▶ **What you should do**
Exactly reproduce the lines from the top of the entries below through the line containing "Povrchové napětí typicky", with both ends included.

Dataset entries
•••••

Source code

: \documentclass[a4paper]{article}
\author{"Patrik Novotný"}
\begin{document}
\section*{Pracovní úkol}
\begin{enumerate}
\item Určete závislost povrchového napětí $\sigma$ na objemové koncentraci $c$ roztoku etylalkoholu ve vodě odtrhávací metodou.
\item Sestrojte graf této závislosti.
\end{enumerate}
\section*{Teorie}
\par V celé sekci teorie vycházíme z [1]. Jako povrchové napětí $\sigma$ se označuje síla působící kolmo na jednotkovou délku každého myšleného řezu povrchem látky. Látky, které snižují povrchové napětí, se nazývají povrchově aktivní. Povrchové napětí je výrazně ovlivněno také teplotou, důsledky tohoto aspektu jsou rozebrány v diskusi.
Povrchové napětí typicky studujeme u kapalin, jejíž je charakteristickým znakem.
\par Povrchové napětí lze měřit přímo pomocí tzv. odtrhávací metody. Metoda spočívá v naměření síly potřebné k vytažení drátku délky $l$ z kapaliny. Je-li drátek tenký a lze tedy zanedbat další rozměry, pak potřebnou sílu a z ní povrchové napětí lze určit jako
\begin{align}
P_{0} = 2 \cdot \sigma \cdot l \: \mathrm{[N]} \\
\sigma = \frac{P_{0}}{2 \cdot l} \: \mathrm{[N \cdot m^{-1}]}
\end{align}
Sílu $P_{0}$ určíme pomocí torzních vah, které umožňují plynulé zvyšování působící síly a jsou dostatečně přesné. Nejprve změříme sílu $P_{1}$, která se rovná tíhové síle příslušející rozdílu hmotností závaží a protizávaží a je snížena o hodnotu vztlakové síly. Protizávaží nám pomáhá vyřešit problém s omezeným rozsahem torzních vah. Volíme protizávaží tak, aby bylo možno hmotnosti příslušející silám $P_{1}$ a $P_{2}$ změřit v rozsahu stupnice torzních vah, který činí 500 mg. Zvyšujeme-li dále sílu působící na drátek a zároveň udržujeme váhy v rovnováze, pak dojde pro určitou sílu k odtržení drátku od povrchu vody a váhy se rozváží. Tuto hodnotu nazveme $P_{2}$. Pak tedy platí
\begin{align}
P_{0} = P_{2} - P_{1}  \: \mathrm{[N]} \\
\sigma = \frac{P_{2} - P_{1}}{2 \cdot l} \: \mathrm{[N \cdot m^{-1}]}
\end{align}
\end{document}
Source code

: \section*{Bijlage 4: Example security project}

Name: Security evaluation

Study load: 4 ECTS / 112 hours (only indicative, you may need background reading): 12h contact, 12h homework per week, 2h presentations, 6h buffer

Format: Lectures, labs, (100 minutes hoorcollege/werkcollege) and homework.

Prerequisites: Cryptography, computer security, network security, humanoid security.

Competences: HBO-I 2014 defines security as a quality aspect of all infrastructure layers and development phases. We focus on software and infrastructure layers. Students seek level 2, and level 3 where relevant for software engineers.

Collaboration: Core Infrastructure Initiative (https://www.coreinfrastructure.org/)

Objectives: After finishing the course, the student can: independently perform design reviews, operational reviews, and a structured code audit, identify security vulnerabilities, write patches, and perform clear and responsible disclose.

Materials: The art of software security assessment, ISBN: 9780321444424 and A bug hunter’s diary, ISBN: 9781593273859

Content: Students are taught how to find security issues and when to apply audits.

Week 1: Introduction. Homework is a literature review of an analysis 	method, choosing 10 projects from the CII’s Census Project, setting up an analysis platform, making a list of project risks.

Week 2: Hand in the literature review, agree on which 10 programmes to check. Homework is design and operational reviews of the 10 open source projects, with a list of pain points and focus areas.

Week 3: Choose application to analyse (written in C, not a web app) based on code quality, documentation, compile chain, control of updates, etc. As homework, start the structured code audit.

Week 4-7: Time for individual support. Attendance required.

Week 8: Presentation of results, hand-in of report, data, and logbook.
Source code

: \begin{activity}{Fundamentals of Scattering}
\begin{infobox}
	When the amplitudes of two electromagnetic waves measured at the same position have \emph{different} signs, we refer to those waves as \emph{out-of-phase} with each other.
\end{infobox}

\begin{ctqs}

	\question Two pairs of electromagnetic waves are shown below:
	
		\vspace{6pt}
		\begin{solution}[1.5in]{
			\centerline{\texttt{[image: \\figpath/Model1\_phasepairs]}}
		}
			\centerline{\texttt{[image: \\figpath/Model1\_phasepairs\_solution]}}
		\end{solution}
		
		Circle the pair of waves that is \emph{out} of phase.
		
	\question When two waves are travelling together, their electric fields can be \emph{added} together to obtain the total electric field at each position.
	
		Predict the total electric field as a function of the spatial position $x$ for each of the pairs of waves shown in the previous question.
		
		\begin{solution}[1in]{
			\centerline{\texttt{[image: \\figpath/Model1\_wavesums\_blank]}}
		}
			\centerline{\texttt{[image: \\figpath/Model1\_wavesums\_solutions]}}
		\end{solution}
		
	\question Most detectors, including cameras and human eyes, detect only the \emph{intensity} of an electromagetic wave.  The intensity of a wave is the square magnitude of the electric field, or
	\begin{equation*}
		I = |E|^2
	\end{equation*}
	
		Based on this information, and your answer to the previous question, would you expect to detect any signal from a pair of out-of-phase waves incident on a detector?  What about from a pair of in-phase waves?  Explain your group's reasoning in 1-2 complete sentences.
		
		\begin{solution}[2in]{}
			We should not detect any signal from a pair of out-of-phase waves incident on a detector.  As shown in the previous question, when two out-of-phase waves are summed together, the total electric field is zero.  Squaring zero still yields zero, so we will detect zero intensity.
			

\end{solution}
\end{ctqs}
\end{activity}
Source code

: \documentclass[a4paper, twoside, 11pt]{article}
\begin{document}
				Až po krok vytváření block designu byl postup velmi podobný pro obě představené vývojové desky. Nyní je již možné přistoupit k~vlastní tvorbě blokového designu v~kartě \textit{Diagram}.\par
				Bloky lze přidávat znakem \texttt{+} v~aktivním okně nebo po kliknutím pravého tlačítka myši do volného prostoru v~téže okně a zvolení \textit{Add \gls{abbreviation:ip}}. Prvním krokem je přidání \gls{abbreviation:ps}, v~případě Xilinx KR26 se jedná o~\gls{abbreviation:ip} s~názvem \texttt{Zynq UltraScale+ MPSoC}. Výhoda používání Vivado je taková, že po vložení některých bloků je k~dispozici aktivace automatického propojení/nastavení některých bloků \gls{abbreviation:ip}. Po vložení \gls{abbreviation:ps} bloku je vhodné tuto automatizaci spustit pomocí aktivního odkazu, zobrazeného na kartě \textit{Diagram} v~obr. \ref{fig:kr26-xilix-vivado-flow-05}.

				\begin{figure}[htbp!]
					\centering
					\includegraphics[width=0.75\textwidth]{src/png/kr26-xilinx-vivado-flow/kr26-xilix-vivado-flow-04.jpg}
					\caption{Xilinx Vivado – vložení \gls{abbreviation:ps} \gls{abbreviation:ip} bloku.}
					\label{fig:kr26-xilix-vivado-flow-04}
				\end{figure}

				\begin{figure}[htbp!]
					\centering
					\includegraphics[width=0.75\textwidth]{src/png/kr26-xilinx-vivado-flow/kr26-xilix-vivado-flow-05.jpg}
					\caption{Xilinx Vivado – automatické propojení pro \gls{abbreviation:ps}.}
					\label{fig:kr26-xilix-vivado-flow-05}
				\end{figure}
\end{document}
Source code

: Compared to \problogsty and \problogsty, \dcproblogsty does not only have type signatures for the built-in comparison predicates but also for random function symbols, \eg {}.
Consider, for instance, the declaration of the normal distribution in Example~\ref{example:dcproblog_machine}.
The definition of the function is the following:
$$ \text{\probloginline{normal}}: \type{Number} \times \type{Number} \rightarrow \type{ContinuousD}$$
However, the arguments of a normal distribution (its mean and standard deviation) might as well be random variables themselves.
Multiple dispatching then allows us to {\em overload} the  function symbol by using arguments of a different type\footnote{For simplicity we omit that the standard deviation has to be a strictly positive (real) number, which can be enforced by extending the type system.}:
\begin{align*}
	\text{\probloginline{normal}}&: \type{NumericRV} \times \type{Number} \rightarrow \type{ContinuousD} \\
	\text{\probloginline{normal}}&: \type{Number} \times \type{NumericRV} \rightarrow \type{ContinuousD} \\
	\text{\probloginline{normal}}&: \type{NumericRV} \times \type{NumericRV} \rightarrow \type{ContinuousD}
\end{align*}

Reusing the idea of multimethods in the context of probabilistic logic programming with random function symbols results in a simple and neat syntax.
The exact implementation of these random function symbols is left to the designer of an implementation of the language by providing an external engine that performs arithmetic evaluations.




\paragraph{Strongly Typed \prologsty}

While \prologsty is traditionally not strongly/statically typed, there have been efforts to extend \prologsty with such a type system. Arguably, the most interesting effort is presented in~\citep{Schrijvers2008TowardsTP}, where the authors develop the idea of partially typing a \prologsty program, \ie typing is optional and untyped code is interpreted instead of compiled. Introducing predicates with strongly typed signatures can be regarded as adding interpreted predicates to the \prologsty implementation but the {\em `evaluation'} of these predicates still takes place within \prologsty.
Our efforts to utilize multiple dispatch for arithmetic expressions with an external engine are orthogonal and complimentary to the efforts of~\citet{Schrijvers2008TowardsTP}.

•••••

▶ **Task answer**
Source code

: \documentclass[a4paper]{article}
\author{"Patrik Novotný"}
\begin{document}
\section*{Pracovní úkol}
\begin{enumerate}
\item Určete závislost povrchového napětí $\sigma$ na objemové koncentraci $c$ roztoku etylalkoholu ve vodě odtrhávací metodou.
\item Sestrojte graf této závislosti.
\end{enumerate}
\section*{Teorie}
\par V celé sekci teorie vycházíme z [1]. Jako povrchové napětí $\sigma$ se označuje síla působící kolmo na jednotkovou délku každého myšleného řezu povrchem látky. Látky, které snižují povrchové napětí, se nazývají povrchově aktivní. Povrchové napětí je výrazně ovlivněno také teplotou, důsledky tohoto aspektu jsou rozebrány v diskusi.
Povrchové napětí typicky studujeme u kapalin, jejíž je charakteristickým znakem.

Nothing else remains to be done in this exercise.